§ **AIM OF THE TASK**: Go through the material and copy each line that includes "añadir".

§ **RECORD EXCERPTS**:

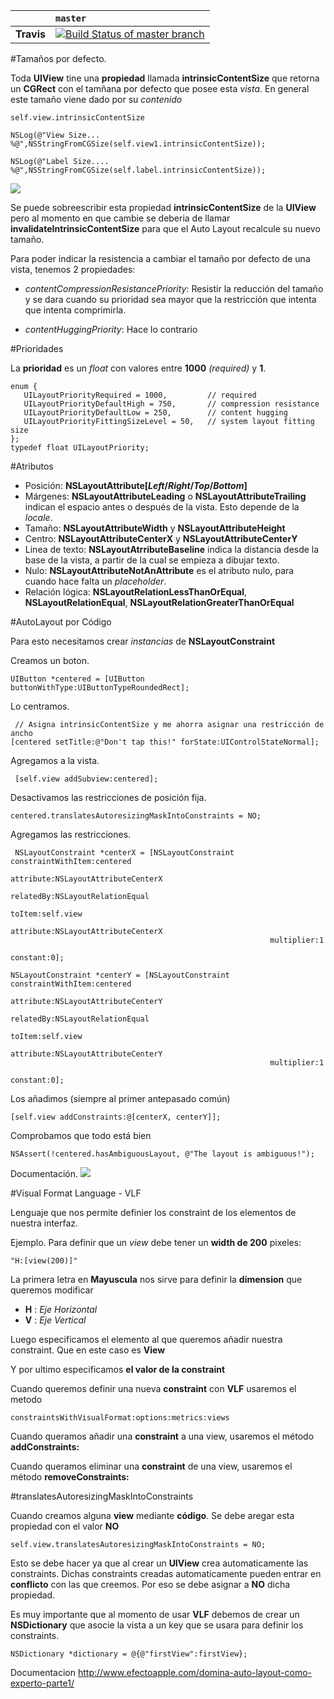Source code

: 
|   | `master` | 
|:--|:---------|
| **Travis** | [![Build Status of master branch](https://travis-ci.com/jghg02/LayoutsExampleiOS.svg?branch=master)](https://travis-ci.com/jghg02/LayoutsExampleiOS) |


#Tamaños por defecto. 

Toda **UIView** tine una **propiedad** llamada **intrinsicContentSize** que retorna un **CGRect** con el tamñana por defecto que posee esta _vista_. En general este tamaño viene dado por su _contenido_ 

	self.view.intrinsicContentSize
	
	NSLog(@"View Size... %@",NSStringFromCGSize(self.view1.intrinsicContentSize));
	
	NSLog(@"Label Size.... %@",NSStringFromCGSize(self.label.intrinsicContentSize));
	

![](https://developer.apple.com/reference/appkit/nsview/1526996-intrinsiccontentsize?language=objc)

Se puede sobreescribir esta propiedad **intrinsicContentSize** de la **UIView** pero al momento en que cambie se deberia de llamar **invalidateIntrinsicContentSize** para que el Auto Layout recalcule su nuevo tamaño. 


Para poder indicar la resistencia a cambiar el tamaño por defecto de una vista, tenemos 2 propiedades:

- _contentCompressionResistancePriority_: Resistir la reducción del tamaño y se dara cuando su prioridad sea mayor que la restricción que intenta que intenta comprimirla. 

- _contentHuggingPriority_: Hace lo contrario 


#Prioridades

La **prioridad** es un _float_ con valores entre **1000** _(required)_ y **1**.

	enum {
	   UILayoutPriorityRequired = 1000,         // required
	   UILayoutPriorityDefaultHigh = 750,       // compression resistance
	   UILayoutPriorityDefaultLow = 250,        // content hugging
	   UILayoutPriorityFittingSizeLevel = 50,   // system layout fitting size
	};
	typedef float UILayoutPriority;
	

#Atributos
- Posición: **NSLayoutAttribute[_Left_/_Right_/_Top_/_Bottom_]**
- Márgenes: **NSLayoutAttributeLeading** o **NSLayoutAttributeTrailing** indican el espacio antes o después de la vista. Esto depende de la _locale_.
- Tamaño: **NSLayoutAttributeWidth** y **NSLayoutAttributeHeight**
- Centro: **NSLayoutAttributeCenterX** y **NSLayoutAttributeCenterY**
- Linea de texto: **NSLayoutAtrributeBaseline** indica la distancia desde la base de la vista, a partir de la cual se empieza a dibujar texto.
- Nulo: **NSLayoutAttributeNotAnAttribute** es el atributo nulo, para cuando hace falta un _placeholder_.
- Relación lógica: **NSLayoutRelationLessThanOrEqual**, **NSLayoutRelationEqual**, **NSLayoutRelationGreaterThanOrEqual**

#AutoLayout por Código

Para esto necesitamos crear _instancias_ de **NSLayoutConstraint**

Creamos un boton. 

    UIButton *centered = [UIButton buttonWithType:UIButtonTypeRoundedRect];
 
 Lo centramos.
	 
	 // Asigna intrinsicContentSize y me ahorra asignar una restricción de ancho
    [centered setTitle:@"Don't tap this!" forState:UIControlStateNormal];
    
Agregamos a la vista. 

	 [self.view addSubview:centered];
	 
Desactivamos las restricciones de posición fija.

	centered.translatesAutoresizingMaskIntoConstraints = NO;
	
Agregamos las restricciones. 

	 NSLayoutConstraint *centerX = [NSLayoutConstraint constraintWithItem:centered
                                                               attribute:NSLayoutAttributeCenterX
                                                               relatedBy:NSLayoutRelationEqual
                                                                  toItem:self.view
                                                               attribute:NSLayoutAttributeCenterX
                                                              multiplier:1
                                                                constant:0];
                                                                
	NSLayoutConstraint *centerY = [NSLayoutConstraint constraintWithItem:centered
                                                               attribute:NSLayoutAttributeCenterY
                                                               relatedBy:NSLayoutRelationEqual
                                                                  toItem:self.view
                                                               attribute:NSLayoutAttributeCenterY
                                                              multiplier:1
                                                                constant:0];
                                                                
Los añadimos (siempre al primer antepasado común)
	
	[self.view addConstraints:@[centerX, centerY]];
	
Comprobamos que todo está bien
	
	NSAssert(!centered.hasAmbiguousLayout, @"The layout is ambiguous!");
	

Documentación.
![](http://matthewmorey.com/creating-uiviews-programmatically-with-auto-layout/)


#Visual Format Language - VLF

Lenguaje que nos permite definier los constraint de los elementos de nuestra interfaz. 

Ejemplo.
Para definir que un _view_ debe tener un **width de 200** pixeles:

	"H:[view(200)]"
	
La primera letra en **Mayuscula** nos sirve para definir la **dimension** que queremos modificar

- **H** : _Eje Horizontal_
- **V** : _Eje Vertical_

Luego especificamos el elemento al que queremos añadir nuestra constraint. Que en este caso es **View**

Y por ultimo especificamos **el valor de la constraint** 

Cuando queremos definir una nueva **constraint** con **VLF** usaremos el metodo

	constraintsWithVisualFormat:options:metrics:views
	
Cuando queramos añadir una **constraint** a una view, usaremos el método **addConstraints:**

Cuando queramos eliminar una **constraint** de una view, usaremos el método **removeConstraints:**


#translatesAutoresizingMaskIntoConstraints

Cuando creamos alguna **view** mediante **código**. Se debe aregar esta propiedad con el valor **NO** 

	self.view.translatesAutoresizingMaskIntoConstraints = NO;
	
Esto se debe hacer ya que al crear un **UIView** crea automaticamente las constraints. Dichas constraints creadas automaticamente pueden entrar en **conflicto** con las que creemos. Por eso se debe asignar a **NO** dicha propiedad. 


Es muy importante que al momento de usar **VLF** debemos de crear un **NSDictionary** que asocie la vista a un key que se usara para definir los constraints. 

	NSDictionary *dictionary = @{@"firstView":firstView};
	






Documentacion http://www.efectoapple.com/domina-auto-layout-como-experto-parte1/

§ **SOLUTION FOR THIS PROBLEM**:
Luego especificamos el elemento al que queremos añadir nuestra constraint. Que en este caso es **View**
Cuando queramos añadir una **constraint** a una view, usaremos el método **addConstraints:**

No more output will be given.